Regional growth model

Advantage:

-Captures long-run dynamics of an economic system under study and introduces productivity shocks as driving force.

Disadvantages:

-Uses highly aggregated data and ignores explicit and implicit costs and benefits associated with regional activities;

-Lacks microeconomic foundations;

General equilibrium models (GEM)

Advantages:

-Microeconomic foundation;

-Interaction among different economic sectors;

-Allows tracing the propagation mechanism of shocks throughout the economy;

-Corresponds to the existing regional economic structure and to the impact of future changes in socio-economic variables on regional development;

-Due to feedback processes the model can be used for long-run analysis;

-Allows simulation of any kind of shock on exogenous variables and their consequences for different endogenous variables.

Disadvantages:

-Poor empirical foundation for calibration;

-They are not econometrically estimated and use parameter values estimated independently or reported in the literature;

-Because of the assumption that all markets clear simultaneously, the results of the model do not pretend to forecast reality but rather to indicate long-term tendencies around which the economy will fluctuate;

-Usually treats shocks exogenously as once and for all shocks.

Input-output models

Advantages:

-Conceptual simplicity and linear nature that leads to easy computation;

-Models are built on the basis of Social Accounting Matrix (SAM);

-The structure of the input–output model has been incorporated into national accounting in many developed countries;

-Input–output models for different regions can also be linked together to investigate the effects of inter-regional trade, and additional columns can be added to the table to perform environmental input–output analysis.

Disadvantages:

-Primitive modeling of the consumption side;

-Absence of explicit economic structure;

-Assumed to be comparative statics models lacking time-dimension;

-Because of their fixed-price and implicit perfectly elastic assumptions, input-output models are incapable of estimating the potential supply-induced displacement of other economic activity, which leads to overestimated net-benefits.

Given basic goals of our analysis it seems to be that GEM is the best choice.

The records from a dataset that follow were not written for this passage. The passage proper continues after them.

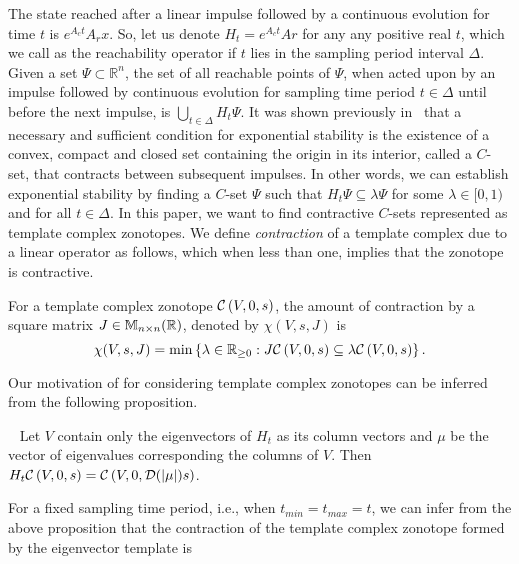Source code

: 
The state reached after a linear impulse followed by a continuous
evolution for time $t$ is $e^{A_ct}A_rx$.  So, let us denote
$H_t=e^{A_ct}Ar$ for any any positive real $t$, which we call as the
reachability operator if $t$ lies in the sampling period interval
$\Delta$.  Given a set $\Psi\subset\mathbb{R}^n$, the set of all
reachable points of $\Psi$, when acted upon by an impulse followed by
continuous evolution for sampling time period $t\in\Delta$ until
before the next impulse, is $\bigcup_{t\in\Delta}H_t\Psi$.  It was
shown previously in~\cite{2014-fiacchini-set,AlKhatib2015} that a
necessary and sufficient condition for exponential stability is the
existence of a convex, compact and closed set containing the origin in
its interior, called a $C$-set, that contracts between subsequent
impulses.  In other words, we can establish exponential stability by
finding a $C$-set $\Psi$ such that $H_t\Psi\subseteq\lambda\Psi$ for
some $\lambda\in[0,1)$ and for all $t\in\Delta$.  In this paper, we
  want to find contractive $C$-sets represented as template complex
  zonotopes.  We define \emph{contraction} of a
template complex due to a linear operator as follows, which when less
than one, implies that the zonotope is contractive.
%
\begin{defn}
For a template complex zonotope $\mathcal{C}\left(V,0,s\right)$, the amount of contraction by a
square matrix $J\in\mathbb{M}_{n\times n}(\mathbb{R})$, denoted by $\chi(V,s,J)$
is \[\chi(V,s,J)=\min\left\{\lambda\in\mathbb{R}_{\geq 0}:J\mathcal{C}\left(V,0,s\right)\subseteq
\lambda\mathcal{C}\left(V,0,s\right)\right\}.\]
\end{defn}
%
Our motivation of for considering
template complex zonotopes can be
inferred from the following proposition.  
%
\begin{prop}~\label{prop:eig-cont}
  Let $V$ contain only the eigenvectors of $H_t$ as its column vectors
  and $\mu$ be the vector of eigenvalues corresponding the columns of
  $V$.  Then $H_t\mathcal{C}\left(V,0,s\right)=\mathcal{C}\left(V,0,\mathcal{D}(|\mu|)s\right)$.
\end{prop}
%
For a fixed sampling time period, i.e., when $t_{min}=t_{max}=t$, we
can infer from the above proposition that the contraction of the
template complex zonotope formed by the eigenvector template is
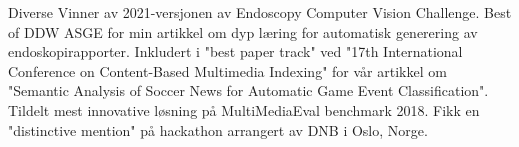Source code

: \begin{rubric}{Diverse}
\entry*[2021] Vinner av 2021-versjonen av Endoscopy Computer Vision Challenge.
%
\entry*[2019] Best of DDW ASGE for min artikkel om dyp læring for automatisk generering av endoskopirapporter.
%
\entry*[2019] Inkludert i "best paper track" ved "17th International Conference on Content-Based Multimedia Indexing" for vår artikkel om "Semantic Analysis of Soccer News for Automatic Game Event Classification".
%
\entry*[2018] Tildelt mest innovative løsning på MultiMediaEval benchmark 2018.
%
\entry*[2017] Fikk en "distinctive mention" på hackathon arrangert av DNB i Oslo, Norge.

\end{rubric}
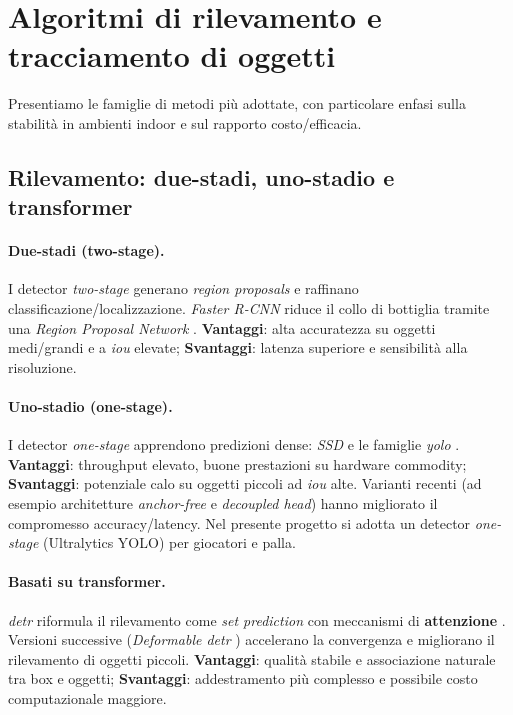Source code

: \documentclass[12pt,a4paper,openright,twoside]{book}
\begin{document}
\section{Algoritmi di rilevamento e tracciamento di oggetti}
\label{sec:algoritmi-rilevamento-tracciamento}
Presentiamo le famiglie di metodi più adottate, con particolare enfasi sulla stabilità in ambienti indoor e sul rapporto costo/efficacia.

\subsection{Rilevamento: due-stadi, uno-stadio e transformer}

\paragraph{Due-stadi (two-stage).} I detector \emph{two-stage} generano \emph{region proposals} e raffinano classificazione/localizzazione.
\textit{Faster R-CNN} riduce il collo di bottiglia tramite una \emph{Region Proposal Network} \cite{ren2015faster}. 
\textbf{Vantaggi}: alta accuratezza su oggetti medi/grandi e a \emph{\ac{iou}} elevate; 
\textbf{Svantaggi}: latenza superiore e sensibilità alla risoluzione.

\paragraph{Uno-stadio (one-stage).} I detector \emph{one-stage} apprendono predizioni dense: \textit{SSD} \cite{liu2016ssd} e le famiglie
\textit{\ac{yolo}} \cite{redmon2018yolov3}. \textbf{Vantaggi}: throughput elevato, buone prestazioni su hardware
commodity; \textbf{Svantaggi}: potenziale calo su oggetti piccoli ad \emph{\ac{iou}} alte. Varianti recenti (ad esempio architetture
\emph{anchor-free} e \emph{decoupled head}) hanno migliorato il compromesso accuracy/latency. Nel presente progetto si
adotta un detector \emph{one-stage} (Ultralytics YOLO) per giocatori e palla.

\paragraph{Basati su transformer.} \textit{\ac{detr}} riformula il rilevamento come \emph{set prediction} con meccanismi di 
\textbf{attenzione} \cite{carion2020detr}. Versioni successive (\textit{Deformable \ac{detr}} \cite{zhu2021deformable}) accelerano
la convergenza e migliorano il rilevamento di oggetti piccoli. \textbf{Vantaggi}: qualità stabile e associazione naturale tra box e oggetti; \textbf{Svantaggi}: 
addestramento più complesso e possibile costo computazionale maggiore.
\end{document}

However, climate change impacts have their own dynamics rather than being a one-time exogenous shock. It means that ideally traditional GEM should be transformed into a dynamic model with dynamic shocks to be able to model the climate change impacts and their consequences.

Methodology

Our methodology includes three major components: (i) identification of economic consequences of climate change impacts on transportation, (ii) modeling regional transportation sector within dynamic GEM, (iii) modeling climate change impacts as productivity shocks. Below all three components are discussed in detail.

Economic consequences of climate change impacts on transportation

Economic consequences in transportation sector associated with climate change impacts can be divided into direct economic effects and indirect economic effects.From an economic standpoint, direct economic effects are associated with the supply side of a transportation sector while indirect economic effects reflect changes on the demand side of the transportation sector.

In general, direct economic effects of climate change impacts are associated with direct impacts on productive capital and labour – the factors involved in production. In this regard, direct economic effects of climate change impacts on transportation can be divided into three elements: (i) reduction in asset value and increase in maintenance costs; (ii) loss of value added by transportation, and (iii) deterioration of labour force employed by the sector.

As already discussed, climate change impacts such as increased temperature, change in precipitation patterns, increased frequency of extreme weather events and sea level rise directly damage transportation infrastructure and negatively affect vehicle operations, which cause reduction in asset value.On the other hand, because of increased frequency of extreme weather events and greater magnitude of temperature/precipitation change, climate change impacts could also increase maintenance costs of transportation infrastructure and vehicles.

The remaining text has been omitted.